- **Assignment**: Across the records below, how many lines include the string "Differential"? State the number and nothing more.

- **Collected data**:
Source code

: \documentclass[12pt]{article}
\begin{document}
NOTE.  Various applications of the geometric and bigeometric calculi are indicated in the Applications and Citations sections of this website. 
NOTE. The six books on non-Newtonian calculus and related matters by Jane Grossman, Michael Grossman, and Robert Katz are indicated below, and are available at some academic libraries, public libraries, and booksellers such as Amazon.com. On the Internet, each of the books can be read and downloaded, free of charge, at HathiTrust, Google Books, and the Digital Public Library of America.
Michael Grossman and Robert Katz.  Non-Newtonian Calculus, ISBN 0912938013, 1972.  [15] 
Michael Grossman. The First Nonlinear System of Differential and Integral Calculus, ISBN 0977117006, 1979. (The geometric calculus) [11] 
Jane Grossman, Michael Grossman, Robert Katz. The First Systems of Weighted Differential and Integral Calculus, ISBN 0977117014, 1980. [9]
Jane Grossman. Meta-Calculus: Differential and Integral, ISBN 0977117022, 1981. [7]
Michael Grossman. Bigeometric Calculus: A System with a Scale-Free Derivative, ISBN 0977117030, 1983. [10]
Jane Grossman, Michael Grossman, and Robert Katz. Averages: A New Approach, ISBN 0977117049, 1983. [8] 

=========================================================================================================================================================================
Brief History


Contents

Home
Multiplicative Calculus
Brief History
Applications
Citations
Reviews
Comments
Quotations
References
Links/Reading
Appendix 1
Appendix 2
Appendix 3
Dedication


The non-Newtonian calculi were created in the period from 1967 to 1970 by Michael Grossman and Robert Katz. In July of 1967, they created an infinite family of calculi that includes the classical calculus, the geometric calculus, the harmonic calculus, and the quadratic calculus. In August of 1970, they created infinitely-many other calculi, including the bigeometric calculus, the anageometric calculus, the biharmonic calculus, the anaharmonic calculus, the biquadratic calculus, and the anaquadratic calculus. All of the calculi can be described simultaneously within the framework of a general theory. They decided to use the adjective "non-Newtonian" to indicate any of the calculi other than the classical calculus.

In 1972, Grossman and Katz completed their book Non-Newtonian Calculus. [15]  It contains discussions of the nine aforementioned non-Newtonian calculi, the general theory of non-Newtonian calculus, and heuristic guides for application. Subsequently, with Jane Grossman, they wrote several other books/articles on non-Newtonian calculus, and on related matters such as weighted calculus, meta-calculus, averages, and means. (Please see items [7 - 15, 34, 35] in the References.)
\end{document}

- **Exercise response**: 3